* **Task goal**:
Since only the words are wanted, reproduce every entry exactly and leave the images behind.
=== Begin Enclosure ===
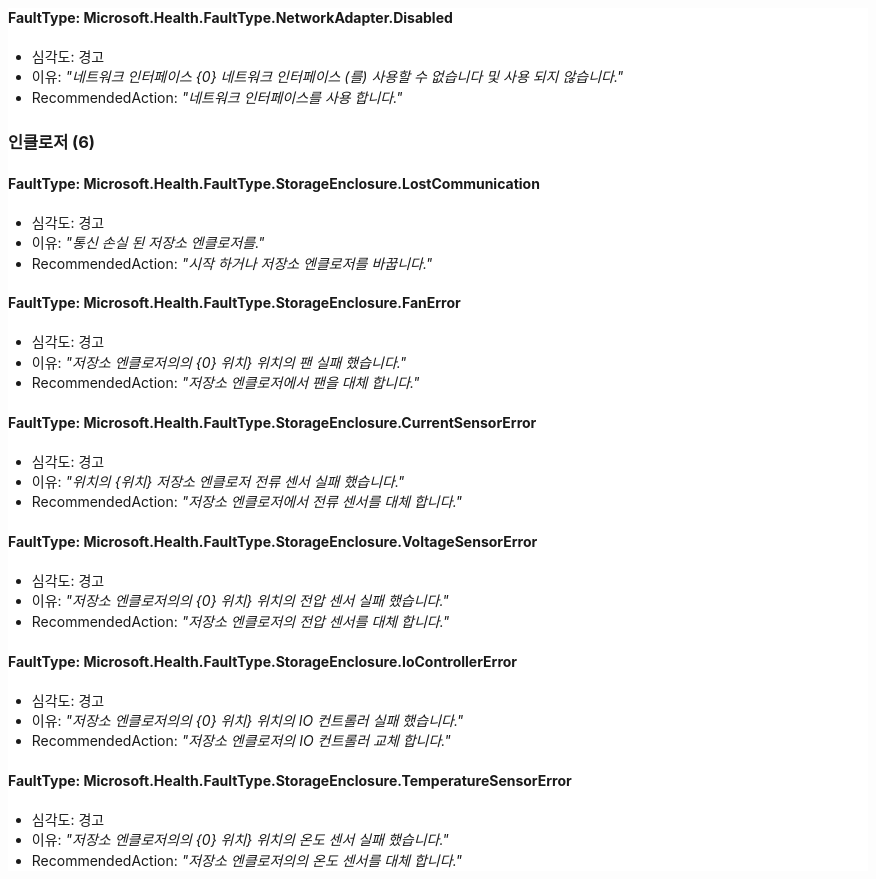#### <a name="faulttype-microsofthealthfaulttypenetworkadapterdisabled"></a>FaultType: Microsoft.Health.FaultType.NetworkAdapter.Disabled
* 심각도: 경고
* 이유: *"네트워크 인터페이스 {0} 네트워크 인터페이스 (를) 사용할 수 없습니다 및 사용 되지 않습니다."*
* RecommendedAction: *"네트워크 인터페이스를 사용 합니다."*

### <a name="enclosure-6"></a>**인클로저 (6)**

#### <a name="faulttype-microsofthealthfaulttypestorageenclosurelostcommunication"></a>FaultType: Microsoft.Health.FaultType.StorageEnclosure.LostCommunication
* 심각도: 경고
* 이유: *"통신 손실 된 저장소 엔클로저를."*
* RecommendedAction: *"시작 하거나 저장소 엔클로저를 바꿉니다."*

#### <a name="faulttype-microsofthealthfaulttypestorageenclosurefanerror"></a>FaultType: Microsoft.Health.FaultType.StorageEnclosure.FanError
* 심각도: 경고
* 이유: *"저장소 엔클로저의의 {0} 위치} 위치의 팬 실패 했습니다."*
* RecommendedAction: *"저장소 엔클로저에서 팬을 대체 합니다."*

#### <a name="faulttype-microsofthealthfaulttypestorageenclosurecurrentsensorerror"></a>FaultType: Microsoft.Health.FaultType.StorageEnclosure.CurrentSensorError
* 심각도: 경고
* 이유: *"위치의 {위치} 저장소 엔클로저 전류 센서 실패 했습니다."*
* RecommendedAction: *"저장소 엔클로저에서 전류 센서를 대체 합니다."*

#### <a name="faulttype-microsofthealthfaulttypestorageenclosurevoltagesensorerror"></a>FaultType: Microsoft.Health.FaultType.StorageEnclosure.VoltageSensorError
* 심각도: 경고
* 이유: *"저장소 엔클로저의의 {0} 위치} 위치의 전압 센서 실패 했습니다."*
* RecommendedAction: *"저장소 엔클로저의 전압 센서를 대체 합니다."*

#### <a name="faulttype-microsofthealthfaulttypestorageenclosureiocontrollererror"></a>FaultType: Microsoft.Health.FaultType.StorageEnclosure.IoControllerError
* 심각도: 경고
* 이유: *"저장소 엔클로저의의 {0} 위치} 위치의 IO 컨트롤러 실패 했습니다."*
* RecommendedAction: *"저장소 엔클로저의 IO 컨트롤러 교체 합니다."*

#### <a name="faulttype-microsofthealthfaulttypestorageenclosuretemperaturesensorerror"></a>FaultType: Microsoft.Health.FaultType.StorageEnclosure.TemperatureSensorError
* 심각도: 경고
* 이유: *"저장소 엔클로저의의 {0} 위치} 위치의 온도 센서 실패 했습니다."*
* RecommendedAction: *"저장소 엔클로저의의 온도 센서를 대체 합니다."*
=== End Enclosure ===
* **Exercise solution**:
#### <a name="faulttype-microsofthealthfaulttypenetworkadapterdisabled"></a>FaultType: Microsoft.Health.FaultType.NetworkAdapter.Disabled
* 심각도: 경고
* 이유: *"네트워크 인터페이스 {0} 네트워크 인터페이스 (를) 사용할 수 없습니다 및 사용 되지 않습니다."*
* RecommendedAction: *"네트워크 인터페이스를 사용 합니다."*

### <a name="enclosure-6"></a>**인클로저 (6)**

#### <a name="faulttype-microsofthealthfaulttypestorageenclosurelostcommunication"></a>FaultType: Microsoft.Health.FaultType.StorageEnclosure.LostCommunication
* 심각도: 경고
* 이유: *"통신 손실 된 저장소 엔클로저를."*
* RecommendedAction: *"시작 하거나 저장소 엔클로저를 바꿉니다."*

#### <a name="faulttype-microsofthealthfaulttypestorageenclosurefanerror"></a>FaultType: Microsoft.Health.FaultType.StorageEnclosure.FanError
* 심각도: 경고
* 이유: *"저장소 엔클로저의의 {0} 위치} 위치의 팬 실패 했습니다."*
* RecommendedAction: *"저장소 엔클로저에서 팬을 대체 합니다."*

#### <a name="faulttype-microsofthealthfaulttypestorageenclosurecurrentsensorerror"></a>FaultType: Microsoft.Health.FaultType.StorageEnclosure.CurrentSensorError
* 심각도: 경고
* 이유: *"위치의 {위치} 저장소 엔클로저 전류 센서 실패 했습니다."*
* RecommendedAction: *"저장소 엔클로저에서 전류 센서를 대체 합니다."*

#### <a name="faulttype-microsofthealthfaulttypestorageenclosurevoltagesensorerror"></a>FaultType: Microsoft.Health.FaultType.StorageEnclosure.VoltageSensorError
* 심각도: 경고
* 이유: *"저장소 엔클로저의의 {0} 위치} 위치의 전압 센서 실패 했습니다."*
* RecommendedAction: *"저장소 엔클로저의 전압 센서를 대체 합니다."*

#### <a name="faulttype-microsofthealthfaulttypestorageenclosureiocontrollererror"></a>FaultType: Microsoft.Health.FaultType.StorageEnclosure.IoControllerError
* 심각도: 경고
* 이유: *"저장소 엔클로저의의 {0} 위치} 위치의 IO 컨트롤러 실패 했습니다."*
* RecommendedAction: *"저장소 엔클로저의 IO 컨트롤러 교체 합니다."*

#### <a name="faulttype-microsofthealthfaulttypestorageenclosuretemperaturesensorerror"></a>FaultType: Microsoft.Health.FaultType.StorageEnclosure.TemperatureSensorError
* 심각도: 경고
* 이유: *"저장소 엔클로저의의 {0} 위치} 위치의 온도 센서 실패 했습니다."*
* RecommendedAction: *"저장소 엔클로저의의 온도 센서를 대체 합니다."*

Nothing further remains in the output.